The spiroid widget works as a three-dimensional controller manifest on screen plane as similar to a dial type GUI element; whilst writing this document, the name 'spiroidial'[n4.20] has presented itself to encapsulate the concept. The spiroidial is conceptually descended from the spiroidArc in many ways. Each spiroidial on screen represents three constituent dimensions of a partial: pitch-class as angle, octave-level as radius, and amplitude as opacity. In both the spiroidArc design and the spiroidial the spiral curve of the frequency-domain continuum is not itself shown; this is in contrast to the input method exhibited in the nRadii system, described above, where the spiroid-frequency-space is explicitly mapped on a visible curve on screen. Within the interface of CirSeq Zero, for which the spiroidial was invented, spatial location on screen is representative of temporal data, and there are many spiroidial controls distributed within the GUI. Each spiroidial, therefore, specifies pitch-class and octave-level according to its own polar origin at the place where it is located on screen.
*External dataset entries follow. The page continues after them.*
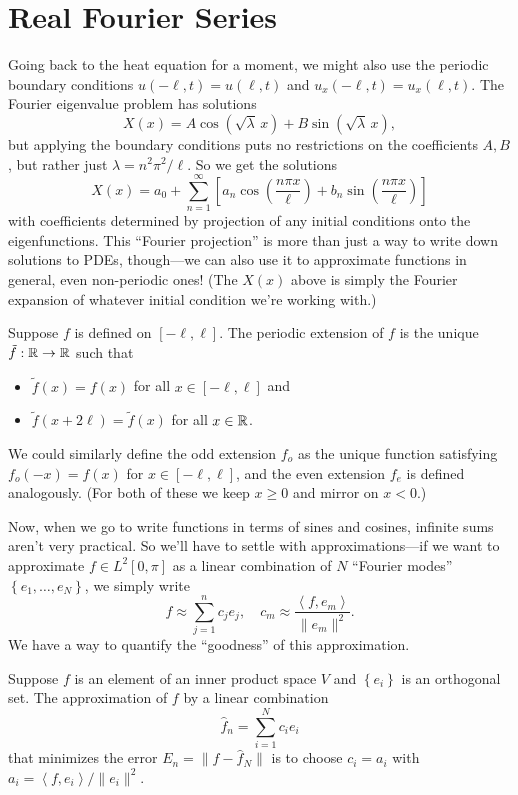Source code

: \documentclass[../m180main.tex]{subfiles}
\begin{document}
\section{Real Fourier Series}
Going back to the heat equation for a moment, we might also use the periodic boundary conditions $u(-\ell, t) = u(\ell, t)$ and $u_x(-\ell, t) = u_x(\ell, t)$.
The Fourier eigenvalue problem has solutions 
\[ X(x) = A \cos (\sqrt{\lambda} \,x) + B \sin (\sqrt{\lambda} \,x), \]
but applying the boundary conditions puts no restrictions on the coefficients $A,B$, but rather just $\lambda = n^2 \pi^2 / \ell$.
So we get the solutions
\[ X(x) = a_0 + \sum_{n=1}^{\infty} \left[ a_n \cos \left( \frac{n\pi x}{\ell} \right) + b_n \sin \left( \frac{n\pi x}{\ell} \right) \right] \]
with coefficients determined by projection of any initial conditions onto the eigenfunctions.
This ``Fourier projection'' is more than just a way to write down solutions to PDEs, though---we can also use it to approximate functions in general, even non-periodic ones!
(The $X(x)$ above is simply the Fourier expansion of whatever initial condition we're working with.)

\begin{definition}
    Suppose $f$ is defined on $[-\ell, \ell]$.
    The periodic extension of $f$ is the unique $\tilde f : \mathbb{R} \to \mathbb{R}$ such that
    \begin{itemize}[topsep=0pt]
        \item $\tilde f(x) = f(x)$ for all $x \in [-\ell, \ell]$ and
        \item $\tilde f(x + 2\ell) = \tilde f(x)$ for all $x \in \mathbb{R}$.
    \end{itemize}
\end{definition}
We could similarly define the odd extension $f_o$ as the unique function satisfying $f_o(-x) = f(x)$ for $x \in [-\ell, \ell]$, and the even extension $f_e$ is defined analogously.
(For both of these we keep $x \geq 0$ and mirror on $x < 0$.)

Now, when we go to write functions in terms of sines and cosines, infinite sums aren't very practical.
So we'll have to settle with approximations---if we want to approximate $f \in L^2[0,\pi]$ as a linear combination of $N$ ``Fourier modes'' $\left\{ e_1, \ldots, e_N \right\}$, we simply write
\[ f \approx \sum_{j=1}^{n} c_j e_j, \quad c_m \approx \frac{\left< f, e_m \right>}{\| e_m\|^2}. \]
We have a way to quantify the ``goodness'' of this approximation.

\begin{theorem}[]
    Suppose $f$ is an element of an inner product space $V$ and $\left\{ e_i \right\}$ is an orthogonal set.
    The approximation of $f$ by a linear combination
    \[ \hat f_n = \sum_{i=1}^{N} c_i e_i \]
    that minimizes the error $E_n = \| f - \hat f_N \|$ is to choose $c_i = a_i$ with $a_i = \left< f, e_i \right> / \| e_i \|^2$.
\end{theorem}
\end{document}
[n4.20]   The word is a contraction of spiroid and dial; I thought to, perhaps, let the second 'i' be silent to put emphasis on the 'dial' at the end of the word, as in 'spiro-dial', but in practice I read the word as it appears.

(4.4.2.b) Mouse interaction with a spiroidial

There are two conventional methods by which a dial type widget on screen may be affected by mouse interaction: (1) after the mouse button is click on the dial – the mouse down (md) event – moving, or dragging, the mouse up or down will increase or decrease the value represented by the dial with the visual manifestation of angular change clockwise or anti-clockwise; it is common for the mouse pointer position on screen to be reset to where the md happened, after the mouse up (mu) event. (2) alternatively the mousing that happens between md and mu on the dial may be used to explicitly control the visual angle of the widget and thereby affect the value represented.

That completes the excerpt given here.